» Dataset entries
------------------------------------------------
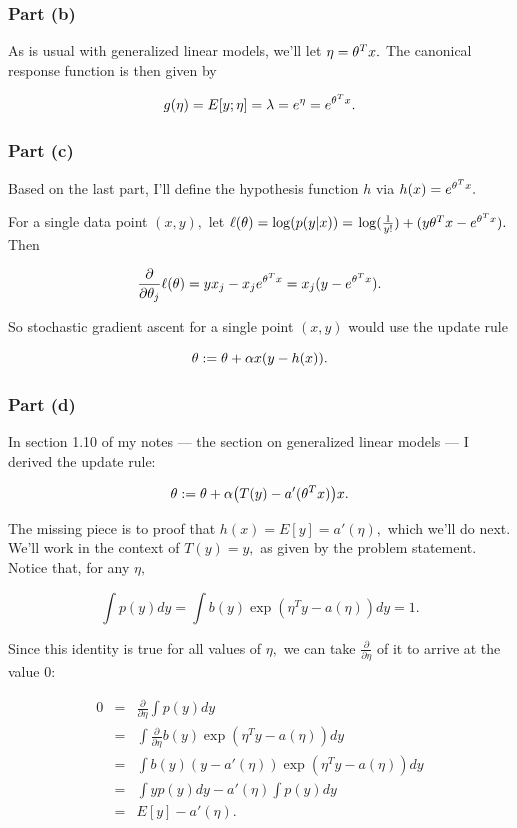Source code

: \documentclass[]{article}
\begin{document}
\subsubsection{Part (b)}\label{part-b-1}

As is usual with generalized linear models, we'll let \(\eta = \theta^Tx.\)
The canonical response function is then given by

\[g(\eta) = E[y;\eta] = \lambda = e^\eta = e^{\theta^Tx}.\]

\subsubsection{Part (c)}\label{part-c-1}

Based on the last part, I'll define the hypothesis function \(h\) via
\(h(x) = e^{\theta^Tx}.\)

For a single data point \((x, y),\) let \(\ell(\theta) = \log(p(y|x)) =\)
\(\log(\frac{1}{y!}) + (y\theta^T x-e^{\theta^Tx}).\) Then

\[\frac{\partial}{\partial\theta_j}\ell(\theta) = yx_j - x_je^{\theta^Tx}
= x_j(y-e^{\theta^Tx}).\]

So stochastic gradient ascent for a single point \((x, y)\) would use
the update rule

\[\theta := \theta + \alpha x(y - h(x)).\]

\subsubsection{Part (d)}\label{part-d}

In section 1.10 of my notes --- the section on generalized linear models
--- I derived the update rule:

\[\theta := \theta + \alpha\big(T(y)-a'(\theta^Tx)\big)x.\]

The missing piece is to proof that \(h(x) = E[y] = a'(\eta),\) which
we'll do next. We'll work in the context of \(T(y)=y,\) as given by the
problem statement. Notice that, for any \(\eta,\)

\[\int p(y)dy = \int b(y)\exp(\eta^Ty - a(\eta))dy = 1.\]

Since this identity is true for all values of \(\eta,\) we can take
\(\frac{\partial}{\partial\eta}\) of it to arrive at the value 0:

\[\begin{array}{rcl}
 0 & = & \frac{\partial}{\partial\eta}\int p(y)dy \\
   & = & \int \frac{\partial}{\partial\eta} b(y)\exp(\eta^Ty - a(\eta))dy \\
   & = & \int b(y)(y - a'(\eta))\exp(\eta^Ty - a(\eta)) dy \\
   & = & \int y p(y)dy - a'(\eta)\int p(y)dy \\
   & = & E[y] - a'(\eta).
\end{array}\]
\end{document}
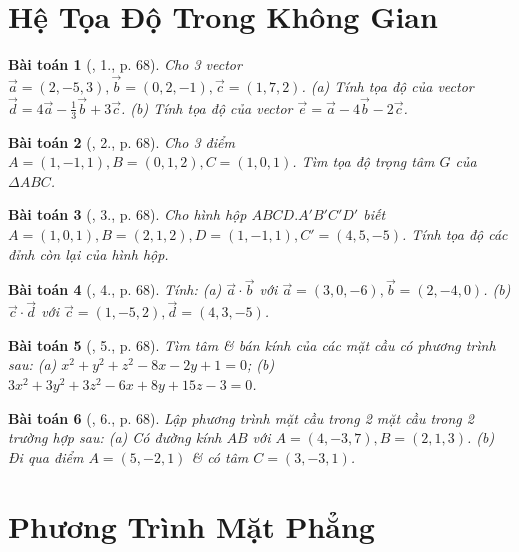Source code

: \documentclass{article}
\newtheorem{baitoan}{Bài toán}
\begin{document}

\section{Hệ Tọa Độ Trong Không Gian}

\begin{baitoan}[\cite{SGK_Toan_12_hinh_hoc_co_ban}, 1., p. 68]
	Cho 3 vector $\vec{a} = (2,-5,3),\vec{b} = (0,2,-1),\vec{c} = (1,7,2)$. (a) Tính tọa độ của vector $\vec{d} = 4\vec{a} - \frac{1}{3}\vec{b} + 3\vec{c}$. (b) Tính tọa độ của vector $\vec{e} = \vec{a} - 4\vec{b} - 2\vec{c}$.
\end{baitoan}

\begin{baitoan}[\cite{SGK_Toan_12_hinh_hoc_co_ban}, 2., p. 68]
	Cho 3 điểm $A = (1,-1,1),B = (0,1,2),C = (1,0,1)$. Tìm tọa độ trọng tâm $G$ của $\Delta ABC$.
\end{baitoan}

\begin{baitoan}[\cite{SGK_Toan_12_hinh_hoc_co_ban}, 3., p. 68]
	Cho hình hộp $ABCD.A'B'C'D'$ biết $A = (1,0,1),B = (2,1,2),D = (1,-1,1),C' = (4,5,-5)$. Tính tọa độ các đỉnh còn lại của hình hộp.
\end{baitoan}

\begin{baitoan}[\cite{SGK_Toan_12_hinh_hoc_co_ban}, 4., p. 68]
	Tính: (a) $\vec{a}\cdot\vec{b}$ với $\vec{a} = (3,0,-6),\vec{b} = (2,-4,0)$. (b) $\vec{c}\cdot\vec{d}$ với $\vec{c} = (1,-5,2),\vec{d} = (4,3,-5)$.
\end{baitoan}

\begin{baitoan}[\cite{SGK_Toan_12_hinh_hoc_co_ban}, 5., p. 68]
	Tìm tâm \& bán kính của các mặt cầu có phương trình sau: (a) $x^2 + y^2 + z^2 - 8x - 2y + 1 = 0$; (b) $3x^2 + 3y^2 + 3z^2 - 6x + 8y + 15z - 3 = 0$.
\end{baitoan}

\begin{baitoan}[\cite{SGK_Toan_12_hinh_hoc_co_ban}, 6., p. 68]
	Lập phương trình mặt cầu trong 2 mặt cầu trong 2 trường hợp sau: (a) Có đường kính $AB$ với $A = (4,-3,7),B = (2,1,3)$. (b) Đi qua điểm $A = (5,-2,1)$ \& có tâm $C = (3,-3,1)$.
\end{baitoan}


\section{Phương Trình Mặt Phẳng}
\end{document}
------------------------------------------------
» To do
State only the number of lines above that contain the word "label".

» Final answer
3